High value for the Contested Accesses metric prompts you to dig deeper and run the Memory Access analysis with the Analyze dynamic memory objects option enabled. This analysis helps you find out an access to what data structure caused contention issues:

From the Summary view, you see that a memory allocation data object in file stddefines.h at line 52 introduced the highest latency to the application execution. The size of the allocation is quite small - only 512 bytes, so it should fit fully into the L1 cache. For more details, click this object in the table to switch to the Bottom-up view:

The average access latency to this object is 59 cycles, which is a very high value for the memory size that is expected to reside in the L1 cache. This can be the source for the contested accesses performance problem.

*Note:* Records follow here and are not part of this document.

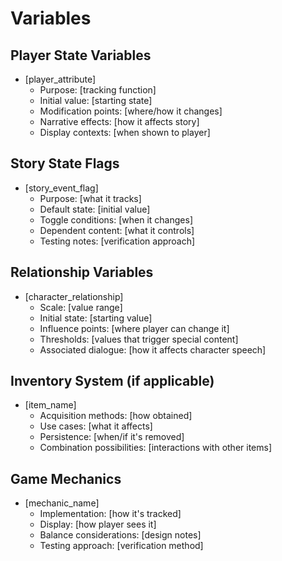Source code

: # Variables

## Player State Variables
- [player_attribute]
  - Purpose: [tracking function]
  - Initial value: [starting state]
  - Modification points: [where/how it changes]
  - Narrative effects: [how it affects story]
  - Display contexts: [when shown to player]

## Story State Flags
- [story_event_flag]
  - Purpose: [what it tracks]
  - Default state: [initial value]
  - Toggle conditions: [when it changes]
  - Dependent content: [what it controls]
  - Testing notes: [verification approach]

## Relationship Variables
- [character_relationship]
  - Scale: [value range]
  - Initial state: [starting value]
  - Influence points: [where player can change it]
  - Thresholds: [values that trigger special content]
  - Associated dialogue: [how it affects character speech]

## Inventory System (if applicable)
- [item_name]
  - Acquisition methods: [how obtained]
  - Use cases: [what it affects]
  - Persistence: [when/if it's removed]
  - Combination possibilities: [interactions with other items]

## Game Mechanics
- [mechanic_name]
  - Implementation: [how it's tracked]
  - Display: [how player sees it]
  - Balance considerations: [design notes]
  - Testing approach: [verification method]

Expand the stddefines.h:52 (512B) memory object in the grid to view the allocation stack. Double-click the allocation stack to go deeper to the Source view that highlights the line where the object is allocated:

Where lreg_args is:

typedef struct
{
    pthread_t tid;
    POINT_T *points;
    int num_elems;
    long long SX;
    long long SY;
    long long SXX;
    long long SYY;
    long long SXY;
} lreg_args;

Threads code accessing the lreg_args array looks like this:

// ADD Up RESULTS
for (i = 0; i < args->num_elems; i++)
{
    //Compute SX, SY, SYY, SXX, SXY
    args->SX  += args->points[i].x;
    args->SXX += args->points[i].x*args->points[i].x;
    args->SY  += args->points[i].y;
    args->SYY += args->points[i].y*args->points[i].y;
    args->SXY += args->points[i].x*args->points[i].y;
}

Each thread is independently accessing its element in the array, which looks like false sharing.

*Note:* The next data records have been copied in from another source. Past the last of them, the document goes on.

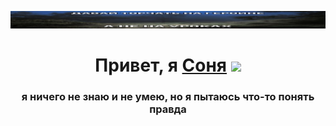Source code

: [![Header](https://github.com/Wisteryyy/Wisteryyy/blob/main/assets/header.png)](https://www.tiktok.com/@iwisteryyy?_t=8rhC9SQYZ9j&_r=1)

<h1 align="center">Привет, я <a href="(https://www.tiktok.com/@iwisteryyy?_t=8rhC9SQYZ9j&_r=1" target="_blank">Соня</a> 
<img src="https://github.com/blackcater/blackcater/raw/main/images/Hi.gif" height="32"/></h1>
<h3 align="center">я ничего не знаю и не умею, но я пытаюсь что-то понять правда</h3>
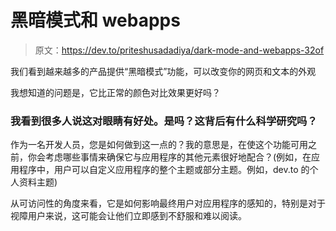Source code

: # 黑暗模式和 webapps

> 原文：<https://dev.to/priteshusadadiya/dark-mode-and-webapps-32of>

我们看到越来越多的产品提供“黑暗模式”功能，可以改变你的网页和文本的外观

我想知道的问题是，它比正常的颜色对比效果更好吗？

### 我看到很多人说这对眼睛有好处。是吗？这背后有什么科学研究吗？

作为一名开发人员，您是如何做到这一点的？我的意思是，在使这个功能可用之前，你会考虑哪些事情来确保它与应用程序的其他元素很好地配合？(例如，在应用程序中，用户可以自定义应用程序的整个主题或部分主题。例如，dev.to 的个人资料主题)

从可访问性的角度来看，它是如何影响最终用户对应用程序的感知的，特别是对于视障用户来说，这可能会让他们立即感到不舒服和难以阅读。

The size of the lreg_args structure in the sample is 64 bytes, which matches the cacheline size. But when you allocate an array of these structures, there is no guarantee that this array will be aligned with 64 bytes. As a result, array elements may cross cacheline boundaries, which triggers an unintended contention issue - false sharing.

Fix False Sharing Issue

To fix this false sharing problem, switch to an _mm_malloc function, which is used to allocate memory with 64 bytes alignment:

Re-compiling and re-running the application analysis with VTune Profiler provides the following result:

The Elapsed time is now 0.5 seconds, which is a significant improvement from original 3 seconds. The Memory Bound bottleneck went away. The false sharing performance issue is successfully fixed.